Implements the warm-pool agent-server proposal in #2523. Foundation for letting K8s warm pods be matched with users after boot, without pre-attached PVCs.

What's in this PR

A new dormant-mode lifecycle for the agent server:

  • Config.deferred_init: bool (env OH_DEFERRED_INIT). When set, the server starts in dormant mode.
  • Config.init_api_key: SecretStr | None (env OH_INIT_API_KEY). Bootstrap credential for POST /init, sent via the X-Init-API-Key header. Distinct from session_api_keys because session keys are part of the per-user payload that arrives inside the init body.
  • InitService (new module openhands/agent_server/init_router.py) owns the dormant → initializing → ready state machine. Serialised by a single asyncio.Lock; failed inits roll back to dormant so the orchestrator can retry.
  • require_initialized dependency added to the /api/* router. Returns 503 while not ready. Zero overhead when deferred_init=False.
  • /init top-level router with GET (unauthenticated status poll) and POST (auth-gated init).
  • Lifespan refactor: stateless services (VSCode, desktop, tool preload) always start.
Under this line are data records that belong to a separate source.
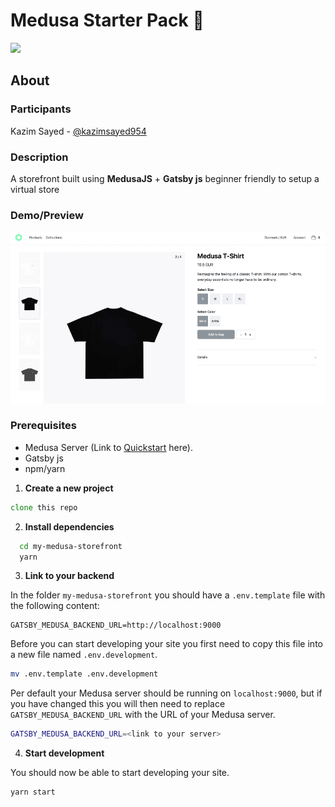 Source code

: # Medusa Starter Pack 🛒

<img src="https://github.com/kazimsayed954/medusa/blob/master/resources/banner.png">

## About


### Participants

Kazim Sayed - [@kazimsayed954](https://github.com/patrickmonteiro)

### Description

A storefront built using **MedusaJS** + **Gatsby js** beginner friendly to setup a virtual store

### Demo/Preview
<img src="https://github.com/kazimsayed954/medusa/blob/master/resources/img-1.png">

### Prerequisites
- Medusa Server (Link to [Quickstart](https://docs.medusajs.com/quickstart/quick-start) here).
- Gatsby js
- npm/yarn


1. **Create a new  project**

```zsh
clone this repo
```

2. **Install dependencies**

```zsh
  cd my-medusa-storefront
  yarn
```

3. **Link to your backend**

In the folder `my-medusa-storefront` you should have a `.env.template` file with the following content:

```shell
GATSBY_MEDUSA_BACKEND_URL=http://localhost:9000
```

Before you can start developing your site you first need to copy this file into a new file named `.env.development`.

```zsh
mv .env.template .env.development
```

Per default your Medusa server should be running on `localhost:9000`, but if you have changed this you will then need to replace `GATSBY_MEDUSA_BACKEND_URL` with the URL of your Medusa server.

```zsh
GATSBY_MEDUSA_BACKEND_URL=<link to your server>
```

4. **Start development**

You should now be able to start developing your site.

```zsh
yarn start
```

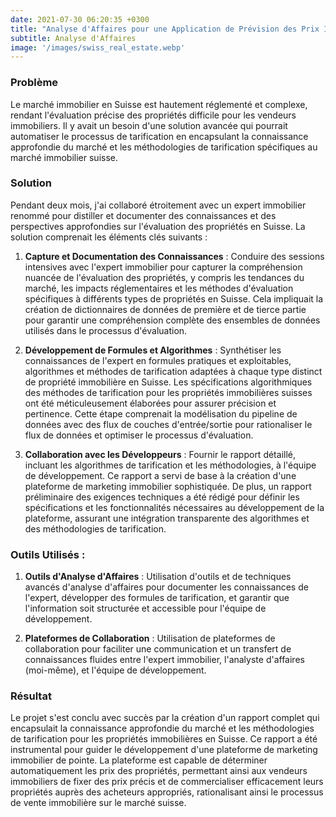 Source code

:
 ```yaml
---
date: 2021-07-30 06:20:35 +0300
title: "Analyse d'Affaires pour une Application de Prévision des Prix Immobiliers"
subtitle: Analyse d'Affaires
image: '/images/swiss_real_estate.webp'
---
```


### Problème
Le marché immobilier en Suisse est hautement réglementé et complexe, rendant l'évaluation précise des propriétés difficile pour les vendeurs immobiliers. Il y avait un besoin d'une solution avancée qui pourrait automatiser le processus de tarification en encapsulant la connaissance approfondie du marché et les méthodologies de tarification spécifiques au marché immobilier suisse.

### Solution
Pendant deux mois, j'ai collaboré étroitement avec un expert immobilier renommé pour distiller et documenter des connaissances et des perspectives approfondies sur l'évaluation des propriétés en Suisse. La solution comprenait les éléments clés suivants :

1. **Capture et Documentation des Connaissances** : Conduire des sessions intensives avec l'expert immobilier pour capturer la compréhension nuancée de l'évaluation des propriétés, y compris les tendances du marché, les impacts réglementaires et les méthodes d'évaluation spécifiques à différents types de propriétés en Suisse. Cela impliquait la création de dictionnaires de données de première et de tierce partie pour garantir une compréhension complète des ensembles de données utilisés dans le processus d'évaluation.

2. **Développement de Formules et Algorithmes** : Synthétiser les connaissances de l'expert en formules pratiques et exploitables, algorithmes et méthodes de tarification adaptées à chaque type distinct de propriété immobilière en Suisse. Les spécifications algorithmiques des méthodes de tarification pour les propriétés immobilières suisses ont été méticuleusement élaborées pour assurer précision et pertinence. Cette étape comprenait la modélisation du pipeline de données avec des flux de couches d'entrée/sortie pour rationaliser le flux de données et optimiser le processus d'évaluation.

3. **Collaboration avec les Développeurs** : Fournir le rapport détaillé, incluant les algorithmes de tarification et les méthodologies, à l'équipe de développement. Ce rapport a servi de base à la création d'une plateforme de marketing immobilier sophistiquée. De plus, un rapport préliminaire des exigences techniques a été rédigé pour définir les spécifications et les fonctionnalités nécessaires au développement de la plateforme, assurant une intégration transparente des algorithmes et des méthodologies de tarification.

### Outils Utilisés :
1. **Outils d'Analyse d'Affaires** : Utilisation d'outils et de techniques avancés d'analyse d'affaires pour documenter les connaissances de l'expert, développer des formules de tarification, et garantir que l'information soit structurée et accessible pour l'équipe de développement.

2. **Plateformes de Collaboration** : Utilisation de plateformes de collaboration pour faciliter une communication et un transfert de connaissances fluides entre l'expert immobilier, l'analyste d'affaires (moi-même), et l'équipe de développement.

### Résultat
Le projet s'est conclu avec succès par la création d'un rapport complet qui encapsulait la connaissance approfondie du marché et les méthodologies de tarification pour les propriétés immobilières en Suisse. Ce rapport a été instrumental pour guider le développement d'une plateforme de marketing immobilier de pointe. La plateforme est capable de déterminer automatiquement les prix des propriétés, permettant ainsi aux vendeurs immobiliers de fixer des prix précis et de commercialiser efficacement leurs propriétés auprès des acheteurs appropriés, rationalisant ainsi le processus de vente immobilière sur le marché suisse. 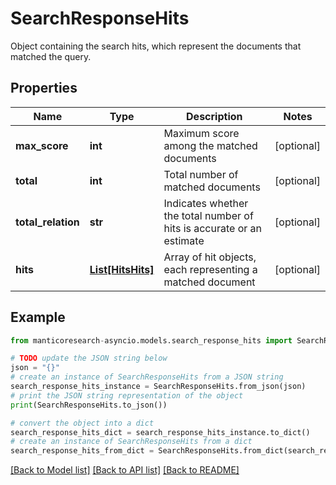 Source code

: # SearchResponseHits

Object containing the search hits, which represent the documents that matched the query.

## Properties

Name | Type | Description | Notes
------------ | ------------- | ------------- | -------------
**max_score** | **int** | Maximum score among the matched documents | [optional] 
**total** | **int** | Total number of matched documents | [optional] 
**total_relation** | **str** | Indicates whether the total number of hits is accurate or an estimate | [optional] 
**hits** | [**List[HitsHits]**](HitsHits.md) | Array of hit objects, each representing a matched document | [optional] 

## Example

```python
from manticoresearch-asyncio.models.search_response_hits import SearchResponseHits

# TODO update the JSON string below
json = "{}"
# create an instance of SearchResponseHits from a JSON string
search_response_hits_instance = SearchResponseHits.from_json(json)
# print the JSON string representation of the object
print(SearchResponseHits.to_json())

# convert the object into a dict
search_response_hits_dict = search_response_hits_instance.to_dict()
# create an instance of SearchResponseHits from a dict
search_response_hits_from_dict = SearchResponseHits.from_dict(search_response_hits_dict)
```
[[Back to Model list]](../README.md#documentation-for-models) [[Back to API list]](../README.md#documentation-for-api-endpoints) [[Back to README]](../README.md)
The ConversationService is only entered as part of the lifespan in the legacy path; in dormant mode it's entered when /init succeeds and torn down in the lifespan's finally clause.
  • /ready flips to 200 as soon as the stateless services are up, so a warm-pool orchestrator can tell when the pod is available to receive /init.

Behaviour matrix

State /alive, /health, /ready, /server_info /init GET /init POST /api/*
deferred_init=False (today) 200 404 404 live
Deferred, dormant 200 200 (state: dormant) 200 (auth-gated) → ready 503
Deferred, initializing 200 200 (state: initializing) 400 503
Deferred, ready 200 200 (state: ready) 400 live

Scope notes (what this PR deliberately doesn't do)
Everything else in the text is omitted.